İş görüşmesinde sözlü şiddete uğrayan Nergiz: “Bu olaydan sonra susamazdım”

İş görüşmesinde sözlü şiddete uğrayan Nergiz: “Bu olaydan sonra susamazdım”
İdris Yılmaz
Adana - Çukurova Üniversitesi Gazetecilik Bölümü öğrencisi Ceren Nergiz, iş görüşmesinde Turancılık fikrini paylaşmadığı için işverenin sözlü şiddetine maruz kaldı. Yaşadıklarının ardından MLSA’ya konuşan Nergiz, genç kadınların pek çok meslek kolunda sıkıntı yaşadığını ve iş görüşmesinde feminist olduğunu söylemesinin tepkiye sebep olduğunu belirtti. Türkiye’de özgür basın üzerinde ciddi bir sansür olduğunu ekleyen Nergiz, “Bu mesleğin kıymeti bilinmeli ve basının sesi gür, kalemi özgür olmalıdır” ifadelerini kullandı.  Adana Çukurova Üniversitesi Gazetecilik Bölümü ikinci sınıf öğrencisi Ceren Nergiz, 16 Ekim 2020 tarihinde Adana'da günlük yayımlanan Yeni Gün gazetesinin bürosuna giderek iş başvurusu yaptı. Nergiz, işverenden farklı düşündüğü için iş görüşmesi sırasında sözlü şiddetine maruz kaldığını iddia etti.  Nergiz’in iddialarını yalanlayan Yeni Gün gazetesi sahibi Hüseyin Karabulut ise sözlü şiddette bulunmadığını, aksine Nergiz’in kendilerine ve siyasi görüşüne hakaret ettiğini aktardı. Haber için ulaştığımız Karabulut, “Şu anda telefonumuz kayıt altında; istediğin şekilde haber yazabilirsin ama bizim tazminat hakkımız var. Biri senin görüşüne hakaret ederse ne yaparsın? Ben Turancı ve ülkücüyüm. O da arkasına kimi alırsa alsın,” ifadelerini kullandı.
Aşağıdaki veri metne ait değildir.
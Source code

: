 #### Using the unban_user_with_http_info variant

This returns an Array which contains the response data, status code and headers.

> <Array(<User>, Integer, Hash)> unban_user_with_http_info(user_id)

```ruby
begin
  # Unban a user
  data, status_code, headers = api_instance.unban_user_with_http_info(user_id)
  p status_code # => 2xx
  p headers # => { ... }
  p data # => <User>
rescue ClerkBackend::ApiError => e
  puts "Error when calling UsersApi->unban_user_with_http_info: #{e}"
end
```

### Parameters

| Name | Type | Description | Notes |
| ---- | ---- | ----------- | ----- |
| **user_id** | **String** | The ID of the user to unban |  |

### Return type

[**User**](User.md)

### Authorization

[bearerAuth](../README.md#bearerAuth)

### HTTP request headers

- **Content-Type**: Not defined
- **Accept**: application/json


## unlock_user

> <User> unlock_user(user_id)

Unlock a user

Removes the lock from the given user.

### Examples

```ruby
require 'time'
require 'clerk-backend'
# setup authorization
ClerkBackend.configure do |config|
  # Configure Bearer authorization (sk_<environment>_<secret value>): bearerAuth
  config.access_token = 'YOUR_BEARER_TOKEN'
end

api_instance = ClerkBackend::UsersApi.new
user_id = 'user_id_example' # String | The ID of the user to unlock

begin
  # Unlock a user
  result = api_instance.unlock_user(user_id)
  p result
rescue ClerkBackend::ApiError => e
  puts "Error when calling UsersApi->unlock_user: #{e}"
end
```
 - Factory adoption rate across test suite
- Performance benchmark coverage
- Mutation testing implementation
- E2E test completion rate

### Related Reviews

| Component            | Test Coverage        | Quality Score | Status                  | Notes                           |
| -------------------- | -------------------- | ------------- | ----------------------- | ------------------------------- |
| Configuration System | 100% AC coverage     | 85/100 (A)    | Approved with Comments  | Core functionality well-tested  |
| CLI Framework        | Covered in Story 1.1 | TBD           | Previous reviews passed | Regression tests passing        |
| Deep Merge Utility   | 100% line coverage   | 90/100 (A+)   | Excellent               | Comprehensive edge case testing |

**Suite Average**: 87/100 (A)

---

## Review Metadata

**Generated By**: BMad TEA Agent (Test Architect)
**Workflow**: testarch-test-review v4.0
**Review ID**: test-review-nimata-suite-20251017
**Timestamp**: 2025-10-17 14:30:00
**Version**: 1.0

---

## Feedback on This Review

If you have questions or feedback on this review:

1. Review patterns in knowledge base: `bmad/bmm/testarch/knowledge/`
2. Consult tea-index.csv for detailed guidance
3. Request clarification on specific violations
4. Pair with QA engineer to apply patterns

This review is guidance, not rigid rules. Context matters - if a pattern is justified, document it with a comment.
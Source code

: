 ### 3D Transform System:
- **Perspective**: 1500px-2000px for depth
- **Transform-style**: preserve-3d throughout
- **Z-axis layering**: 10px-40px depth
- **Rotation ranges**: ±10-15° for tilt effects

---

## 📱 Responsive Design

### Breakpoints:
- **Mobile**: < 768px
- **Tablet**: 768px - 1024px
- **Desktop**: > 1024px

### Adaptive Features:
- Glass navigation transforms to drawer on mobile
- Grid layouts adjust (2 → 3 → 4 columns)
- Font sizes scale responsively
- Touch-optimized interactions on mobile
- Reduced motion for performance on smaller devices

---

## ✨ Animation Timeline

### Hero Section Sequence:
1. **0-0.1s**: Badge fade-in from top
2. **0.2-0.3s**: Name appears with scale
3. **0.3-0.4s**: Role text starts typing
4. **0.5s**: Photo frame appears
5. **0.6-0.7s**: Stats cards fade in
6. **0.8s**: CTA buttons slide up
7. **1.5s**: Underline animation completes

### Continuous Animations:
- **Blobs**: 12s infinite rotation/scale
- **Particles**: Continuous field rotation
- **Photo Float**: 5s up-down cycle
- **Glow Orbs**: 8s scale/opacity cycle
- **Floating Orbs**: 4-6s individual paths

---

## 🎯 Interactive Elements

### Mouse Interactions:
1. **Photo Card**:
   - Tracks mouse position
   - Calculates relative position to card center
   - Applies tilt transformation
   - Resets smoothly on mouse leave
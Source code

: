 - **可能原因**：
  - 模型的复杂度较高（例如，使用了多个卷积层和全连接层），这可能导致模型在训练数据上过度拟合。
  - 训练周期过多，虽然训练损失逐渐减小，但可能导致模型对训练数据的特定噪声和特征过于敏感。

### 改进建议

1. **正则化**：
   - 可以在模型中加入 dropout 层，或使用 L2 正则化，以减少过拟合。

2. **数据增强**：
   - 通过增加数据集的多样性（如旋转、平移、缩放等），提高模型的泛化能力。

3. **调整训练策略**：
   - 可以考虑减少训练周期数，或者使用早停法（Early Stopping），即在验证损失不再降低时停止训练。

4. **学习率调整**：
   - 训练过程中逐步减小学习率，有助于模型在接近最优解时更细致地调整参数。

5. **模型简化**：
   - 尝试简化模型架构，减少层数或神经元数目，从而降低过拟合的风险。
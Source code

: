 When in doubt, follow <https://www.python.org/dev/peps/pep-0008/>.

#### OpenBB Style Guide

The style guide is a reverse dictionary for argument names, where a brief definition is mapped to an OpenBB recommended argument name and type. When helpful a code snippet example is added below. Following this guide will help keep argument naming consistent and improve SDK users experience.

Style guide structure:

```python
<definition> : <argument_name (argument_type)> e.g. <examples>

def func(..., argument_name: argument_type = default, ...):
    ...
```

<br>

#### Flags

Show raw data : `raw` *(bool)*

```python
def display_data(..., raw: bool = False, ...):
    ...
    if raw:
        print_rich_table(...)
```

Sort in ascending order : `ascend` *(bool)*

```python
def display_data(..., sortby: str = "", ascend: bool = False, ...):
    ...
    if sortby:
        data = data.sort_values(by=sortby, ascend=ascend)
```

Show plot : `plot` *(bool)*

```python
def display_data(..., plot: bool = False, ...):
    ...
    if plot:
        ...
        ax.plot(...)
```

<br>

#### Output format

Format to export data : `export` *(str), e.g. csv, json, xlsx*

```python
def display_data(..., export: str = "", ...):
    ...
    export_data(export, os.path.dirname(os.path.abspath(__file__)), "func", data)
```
“Halkın sesi olmak istedim”

Nergiz ile genç bir gazeteci adayı olarak yaşadıklarını ve bu mesleği neden seçtiğini konuştuk. “Çocukluğumdan bu yana haber spikerlerine sempatim oldu, günden güne basının öneminin farkına vardım” diyen Nergiz, Adalet Meslek Yüksekokulu mezunu olduğunu ve okulda sık sık basının ‘dördüncü güç’ olduğunu konuştuklarını aktarıyor.  Nergiz, gazetecilikte ısrar edeceğini söylüyor: “Sonrasında İletişim Fakültesinde eğitimimi tamamlamak istedim. Hem hukuk bilgim vardı hem de olup biten her şeyi sorgulayan, araştırmayı seven biri olarak gazetecilik okumak istedim. Gazeteci, halkın sesidir. Ben sömürülen, ezilen halkın sesi olmalıydım. Adalet, hukuk, dürüstlük gibi kelimeleri, kelimeden öteye götürüp bir şahsiyet oluşturmak ve meslek edinmek istedim. Bir kadın olarak farkındayım ki kadın cinayetleri çok fazla ve her yıl rakamlar artıyor. Kadınların sesi olmak istiyorum. Duyulmayan kim varsa onların da bu hayatın bir yerinde olduğunu duyması gerekenlere duyurmak için çabalayacağım, bu çabamdan vazgeçmeyeceğim.”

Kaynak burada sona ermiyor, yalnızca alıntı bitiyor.